Nervosa e agitada, a jovem agarrou de novo na garrafa de «whisky». Duncan fixou a garrafa e viu que havia sofrido um considerável desgaste. Sim, Kitty continuava a beber...
Mais de uma mulher havia dito que ele era um canalha sedutor. Mas não era verdade... Tinha os seus vícios e debilidades e como as mulheres lhe encontravam atrativos tinha angariado a sua fama de que não se sentia muito orgulhoso, mas jamais tomou alguma pela força; eram elas sempre, que se ofereciam.
— Então — murmurou, olhando para o lume — se é isso o que pensas, será melhor não beberes mais. Esse licor é muito forte e não estás acostumada.
Ela estava descalça e não a ouviu chegar, mas de repente, sentiu a sua aproximação. Dos cabelos molhados desprendia-se um suave perfume que lhe era característico.
— Obrigado, Duncan — murmurou ela, poisando uma mão no seu braço. — És encantador. Voltou-se com uma ponta de violência.
— Mais vale que te deites no sofá, Kitty —disse em voz suave. Estás mais cómoda e talvez possas dormir um pouco.
— Está bem, querido. Mas dá-me um beijo.
Duncan suspirou fundo, e depois mostrou os dentes muito brancos e brilhantes, num sorriso forçado.
— Já reparaste que sou um barril de pólvora e tu o rastilho? — disse tentando ser jovial, embora as suas palavras não obtivessem o desejado efeito. Mais vale que te mantenhas afastada se queres evitar a explosão.
— Sim, querido — concordou ela docilmente. — O que tu quiseres.
Foi até ao sofá e enquanto ele a olhava, deitou-se.
Durante um momento, e por mais cuidado que tivesse, a manta, ao levantar os pés abriu--se e deixou ver um bocado das pernas.
Duncan soltou um gemido e voltou-se apressadamente para o lume.
*
Amanhecia quando Duncan entrou na salita já completamente vestido, e indo até ao sofá, inclinou-se sobre a jovem, que ainda dormia e beijou-a nos lábios.
Ela abriu os olhos e sorriu.
— Bons-dias, querida! Já deixou de chover e está amanhecendo. São horas de marcharmos.
Ela voltou-se um pouco, e a manta que se havia soltado enquanto dormia, deixou a descoberto a deliciosa curva do seu pescoço, um ombro e parte dos seus seios juvenis.
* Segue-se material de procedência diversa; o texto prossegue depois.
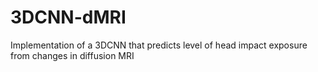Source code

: # 3DCNN-dMRI
Implementation of a 3DCNN that predicts level of head impact exposure from changes in diffusion MRI
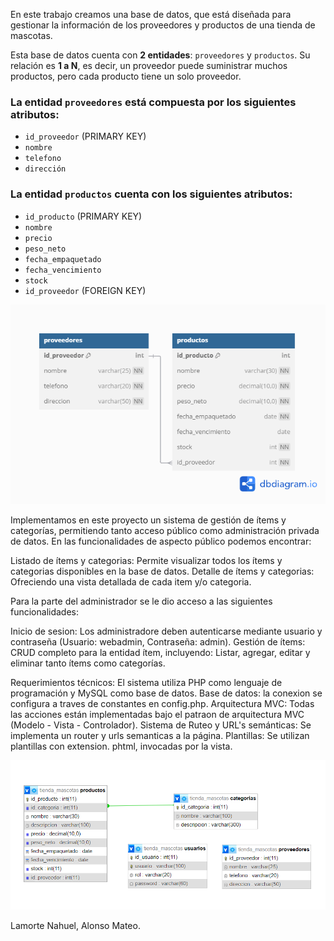 En este trabajo creamos una base de datos, que está diseñada para gestionar la información de los proveedores y productos de
una tienda de mascotas.

Esta base de datos cuenta con **2 entidades**: `proveedores` y `productos`.
Su relación es **1 a N**, es decir, un proveedor puede suministrar muchos productos, pero cada producto tiene un solo proveedor.

### La entidad `proveedores` está compuesta por los siguientes atributos:
- `id_proveedor` (PRIMARY KEY)
- `nombre`
- `telefono`
- `dirección`

### La entidad `productos` cuenta con los siguientes atributos:
- `id_producto` (PRIMARY KEY)
- `nombre`
- `precio`
- `peso_neto`
- `fecha_empaquetado`
- `fecha_vencimiento`
- `stock`
- `id_proveedor` (FOREIGN KEY)

![Diagrama Entidad Relacion](/database/diagrama.png)



Implementamos en este proyecto un sistema de gestión de ítems y categorías, permitiendo tanto acceso público como administración privada de datos.
En las funcionalidades de aspecto público podemos encontrar:

Listado de ítems y categorias: Permite visualizar todos los ítems y categorias disponibles en la base de datos.
Detalle de ítems y categorias: Ofreciendo una vista detallada de cada item y/o categoria.

Para la parte del administrador se le dio acceso a las siguientes funcionalidades:

Inicio de sesion: Los administradore deben autenticarse mediante usuario y contraseña (Usuario: webadmin, Contraseña: admin).
Gestión de ítems: CRUD completo para la entidad ítem, incluyendo:
Listar, agregar, editar y eliminar tanto ítems como categorías.

Requerimientos técnicos:
El sistema utiliza PHP como lenguaje de programación y MySQL como base de datos.
Base de datos: la conexion se configura a traves de constantes en config.php.
Arquitectura MVC: Todas las acciones están implementadas bajo el patraon de arquitectura MVC (Modelo - Vista - Controlador).
Sistema de Ruteo y URL's semánticas: Se implementa un router y urls semanticas a la página.
Plantillas: Se utilizan plantillas con extension. phtml, invocadas por la vista.

![Diagrama Entidad Relacion](/database/diagrama2daParte.png)

Lamorte Nahuel, Alonso Mateo.






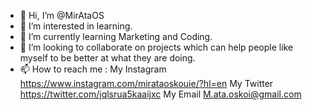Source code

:- 👋 Hi, I’m @MirAtaOS
- 👀 I’m interested in learning. 
- 🌱 I’m currently learning Marketing and Coding.
- 💞️ I’m looking to collaborate on projects which can help people like myself to be better at what they are doing.
- 📫 How to reach me : 
  My Instagram https://www.instagram.com/mirataoskouie/?hl=en
  My Twitter https://twitter.com/jqlsrua5kaaijxc
  My Email M.ata.oskoi@gmail.com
Duncan beijou-a e levantou-se rapidamente. Havia passado o pior, mas não estava suficientemente seguro da sua vontade para resistir ao atrativo da jovem.
Então ouviu o ruído da porta, e voltando-se ficou a olhar para o revólver que lhe apontavam diretamente ao seu coração. Levantou os olhos e viu o rosto de André Marigny, onde se refletia a cólera assassina. Atrás dele aparecia também Etienne, o mais jovem dos irmãos de Kitty. Ninguém mais. Duncan teve a certeza de que o pai e o outro irmão estariam procurando por outro lado. Se os Margny pudessem evitar a divulgação do que pensavam ter sucedido, não hesitariam em matá-lo.
— Sabia que eras tu — disse André. — Mas desta vez enganaste-te, Rudger.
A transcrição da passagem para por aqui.